Stored records
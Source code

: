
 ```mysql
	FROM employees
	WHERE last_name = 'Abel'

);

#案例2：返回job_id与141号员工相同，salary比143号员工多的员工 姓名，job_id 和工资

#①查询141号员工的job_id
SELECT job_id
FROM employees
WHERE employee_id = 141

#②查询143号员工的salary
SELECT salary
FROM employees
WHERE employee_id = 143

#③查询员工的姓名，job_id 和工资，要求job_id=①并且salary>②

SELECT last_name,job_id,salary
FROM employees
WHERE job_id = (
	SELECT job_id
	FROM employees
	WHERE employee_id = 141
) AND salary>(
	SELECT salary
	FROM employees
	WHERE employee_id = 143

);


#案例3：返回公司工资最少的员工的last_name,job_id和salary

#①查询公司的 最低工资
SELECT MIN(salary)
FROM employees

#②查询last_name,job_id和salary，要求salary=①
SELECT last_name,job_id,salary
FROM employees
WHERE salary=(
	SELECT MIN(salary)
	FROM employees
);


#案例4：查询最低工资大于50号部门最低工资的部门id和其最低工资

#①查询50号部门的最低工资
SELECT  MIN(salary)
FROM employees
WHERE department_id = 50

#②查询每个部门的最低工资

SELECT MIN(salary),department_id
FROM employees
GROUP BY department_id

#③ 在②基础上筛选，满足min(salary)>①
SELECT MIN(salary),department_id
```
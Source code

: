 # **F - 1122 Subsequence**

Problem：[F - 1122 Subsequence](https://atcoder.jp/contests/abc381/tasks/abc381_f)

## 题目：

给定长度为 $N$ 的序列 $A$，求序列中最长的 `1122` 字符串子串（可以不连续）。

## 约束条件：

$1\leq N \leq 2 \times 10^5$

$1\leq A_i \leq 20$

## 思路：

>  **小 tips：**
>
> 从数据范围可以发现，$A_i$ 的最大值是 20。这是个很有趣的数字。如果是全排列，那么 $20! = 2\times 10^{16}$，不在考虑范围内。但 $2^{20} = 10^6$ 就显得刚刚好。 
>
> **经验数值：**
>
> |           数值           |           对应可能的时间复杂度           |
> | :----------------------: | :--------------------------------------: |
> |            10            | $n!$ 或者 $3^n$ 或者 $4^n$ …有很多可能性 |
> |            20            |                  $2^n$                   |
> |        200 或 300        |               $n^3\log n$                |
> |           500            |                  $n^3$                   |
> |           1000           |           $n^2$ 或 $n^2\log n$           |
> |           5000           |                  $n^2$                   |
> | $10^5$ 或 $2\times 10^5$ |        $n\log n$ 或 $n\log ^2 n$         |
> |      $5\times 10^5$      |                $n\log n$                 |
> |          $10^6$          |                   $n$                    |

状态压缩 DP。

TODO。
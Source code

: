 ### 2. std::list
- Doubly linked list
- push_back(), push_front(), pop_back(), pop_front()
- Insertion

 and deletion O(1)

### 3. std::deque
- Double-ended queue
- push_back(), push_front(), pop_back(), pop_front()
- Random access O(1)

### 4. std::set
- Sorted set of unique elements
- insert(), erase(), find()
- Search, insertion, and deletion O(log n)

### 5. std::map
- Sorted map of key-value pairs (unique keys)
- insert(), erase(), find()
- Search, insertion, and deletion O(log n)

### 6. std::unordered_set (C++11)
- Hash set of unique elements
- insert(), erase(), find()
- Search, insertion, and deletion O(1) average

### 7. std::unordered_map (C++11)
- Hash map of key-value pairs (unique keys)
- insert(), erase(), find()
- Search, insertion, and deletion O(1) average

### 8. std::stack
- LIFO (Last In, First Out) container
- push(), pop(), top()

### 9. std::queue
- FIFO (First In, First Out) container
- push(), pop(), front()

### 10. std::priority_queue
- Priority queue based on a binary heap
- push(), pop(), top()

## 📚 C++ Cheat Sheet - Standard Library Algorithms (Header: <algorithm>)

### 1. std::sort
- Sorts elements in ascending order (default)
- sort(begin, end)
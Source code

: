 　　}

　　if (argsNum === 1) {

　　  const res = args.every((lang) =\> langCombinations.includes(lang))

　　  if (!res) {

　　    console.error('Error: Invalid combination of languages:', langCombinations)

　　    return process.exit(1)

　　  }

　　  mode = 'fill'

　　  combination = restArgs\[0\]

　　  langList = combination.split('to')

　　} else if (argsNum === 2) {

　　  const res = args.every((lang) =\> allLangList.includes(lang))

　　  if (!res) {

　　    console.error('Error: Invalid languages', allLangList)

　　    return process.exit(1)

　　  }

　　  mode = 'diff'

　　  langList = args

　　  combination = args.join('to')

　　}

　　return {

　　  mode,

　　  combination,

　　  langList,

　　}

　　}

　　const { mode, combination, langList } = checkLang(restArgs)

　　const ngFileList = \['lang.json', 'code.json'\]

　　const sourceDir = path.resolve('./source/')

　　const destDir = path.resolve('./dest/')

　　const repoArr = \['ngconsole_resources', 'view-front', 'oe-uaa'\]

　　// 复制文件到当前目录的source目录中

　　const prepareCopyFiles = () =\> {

## What the task requires
Write out each line exactly, as it is shown above.

## Output below
Source code

:
 ```mysql
	FROM employees
	WHERE last_name = 'Abel'

);

#案例2：返回job_id与141号员工相同，salary比143号员工多的员工 姓名，job_id 和工资

#①查询141号员工的job_id
SELECT job_id
FROM employees
WHERE employee_id = 141

#②查询143号员工的salary
SELECT salary
FROM employees
WHERE employee_id = 143

#③查询员工的姓名，job_id 和工资，要求job_id=①并且salary>②

SELECT last_name,job_id,salary
FROM employees
WHERE job_id = (
	SELECT job_id
	FROM employees
	WHERE employee_id = 141
) AND salary>(
	SELECT salary
	FROM employees
	WHERE employee_id = 143

);


#案例3：返回公司工资最少的员工的last_name,job_id和salary

#①查询公司的 最低工资
SELECT MIN(salary)
FROM employees

#②查询last_name,job_id和salary，要求salary=①
SELECT last_name,job_id,salary
FROM employees
WHERE salary=(
	SELECT MIN(salary)
	FROM employees
);


#案例4：查询最低工资大于50号部门最低工资的部门id和其最低工资

#①查询50号部门的最低工资
SELECT  MIN(salary)
FROM employees
WHERE department_id = 50

#②查询每个部门的最低工资

SELECT MIN(salary),department_id
FROM employees
GROUP BY department_id

#③ 在②基础上筛选，满足min(salary)>①
SELECT MIN(salary),department_id
```
Source code

: # **F - 1122 Subsequence**

Problem：[F - 1122 Subsequence](https://atcoder.jp/contests/abc381/tasks/abc381_f)

## 题目：

给定长度为 $N$ 的序列 $A$，求序列中最长的 `1122` 字符串子串（可以不连续）。

## 约束条件：

$1\leq N \leq 2 \times 10^5$

$1\leq A_i \leq 20$

## 思路：

>  **小 tips：**
>
> 从数据范围可以发现，$A_i$ 的最大值是 20。这是个很有趣的数字。如果是全排列，那么 $20! = 2\times 10^{16}$，不在考虑范围内。但 $2^{20} = 10^6$ 就显得刚刚好。 
>
> **经验数值：**
>
> |           数值           |           对应可能的时间复杂度           |
> | :----------------------: | :--------------------------------------: |
> |            10            | $n!$ 或者 $3^n$ 或者 $4^n$ …有很多可能性 |
> |            20            |                  $2^n$                   |
> |        200 或 300        |               $n^3\log n$                |
> |           500            |                  $n^3$                   |
> |           1000           |           $n^2$ 或 $n^2\log n$           |
> |           5000           |                  $n^2$                   |
> | $10^5$ 或 $2\times 10^5$ |        $n\log n$ 或 $n\log ^2 n$         |
> |      $5\times 10^5$      |                $n\log n$                 |
> |          $10^6$          |                   $n$                    |

状态压缩 DP。

TODO。
Source code

: ### 2. std::list
- Doubly linked list
- push_back(), push_front(), pop_back(), pop_front()
- Insertion

 and deletion O(1)

### 3. std::deque
- Double-ended queue
- push_back(), push_front(), pop_back(), pop_front()
- Random access O(1)

### 4. std::set
- Sorted set of unique elements
- insert(), erase(), find()
- Search, insertion, and deletion O(log n)

### 5. std::map
- Sorted map of key-value pairs (unique keys)
- insert(), erase(), find()
- Search, insertion, and deletion O(log n)

### 6. std::unordered_set (C++11)
- Hash set of unique elements
- insert(), erase(), find()
- Search, insertion, and deletion O(1) average

### 7. std::unordered_map (C++11)
- Hash map of key-value pairs (unique keys)
- insert(), erase(), find()
- Search, insertion, and deletion O(1) average

### 8. std::stack
- LIFO (Last In, First Out) container
- push(), pop(), top()

### 9. std::queue
- FIFO (First In, First Out) container
- push(), pop(), front()

### 10. std::priority_queue
- Priority queue based on a binary heap
- push(), pop(), top()

## 📚 C++ Cheat Sheet - Standard Library Algorithms (Header: <algorithm>)

### 1. std::sort
- Sorts elements in ascending order (default)
- sort(begin, end)
Source code

: 　　}

　　if (argsNum === 1) {

　　  const res = args.every((lang) =\> langCombinations.includes(lang))

　　  if (!res) {

　　    console.error('Error: Invalid combination of languages:', langCombinations)

　　    return process.exit(1)

　　  }

　　  mode = 'fill'

　　  combination = restArgs\[0\]

　　  langList = combination.split('to')

　　} else if (argsNum === 2) {

　　  const res = args.every((lang) =\> allLangList.includes(lang))

　　  if (!res) {

　　    console.error('Error: Invalid languages', allLangList)

　　    return process.exit(1)

　　  }

　　  mode = 'diff'

　　  langList = args

　　  combination = args.join('to')

　　}

　　return {

　　  mode,

　　  combination,

　　  langList,

　　}

　　}

　　const { mode, combination, langList } = checkLang(restArgs)

　　const ngFileList = \['lang.json', 'code.json'\]

　　const sourceDir = path.resolve('./source/')

　　const destDir = path.resolve('./dest/')

　　const repoArr = \['ngconsole_resources', 'view-front', 'oe-uaa'\]

　　// 复制文件到当前目录的source目录中

　　const prepareCopyFiles = () =\> {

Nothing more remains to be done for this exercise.